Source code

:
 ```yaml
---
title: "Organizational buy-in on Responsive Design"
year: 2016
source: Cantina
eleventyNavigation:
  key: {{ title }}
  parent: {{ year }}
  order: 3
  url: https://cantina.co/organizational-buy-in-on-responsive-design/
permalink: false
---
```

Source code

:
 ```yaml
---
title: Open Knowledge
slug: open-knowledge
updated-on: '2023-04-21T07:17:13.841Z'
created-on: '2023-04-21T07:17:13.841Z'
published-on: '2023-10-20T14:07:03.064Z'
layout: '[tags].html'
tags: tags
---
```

+===+

▶ _To do_:
Retype the listing above exactly as it appears.

▶ _Task output_:
Source code

:
 ```yaml
---
title: "Organizational buy-in on Responsive Design"
year: 2016
source: Cantina
eleventyNavigation:
  key: {{ title }}
  parent: {{ year }}
  order: 3
  url: https://cantina.co/organizational-buy-in-on-responsive-design/
permalink: false
---
```

Source code

:
 ```yaml
---
title: Open Knowledge
slug: open-knowledge
updated-on: '2023-04-21T07:17:13.841Z'
created-on: '2023-04-21T07:17:13.841Z'
published-on: '2023-10-20T14:07:03.064Z'
layout: '[tags].html'
tags: tags
---
```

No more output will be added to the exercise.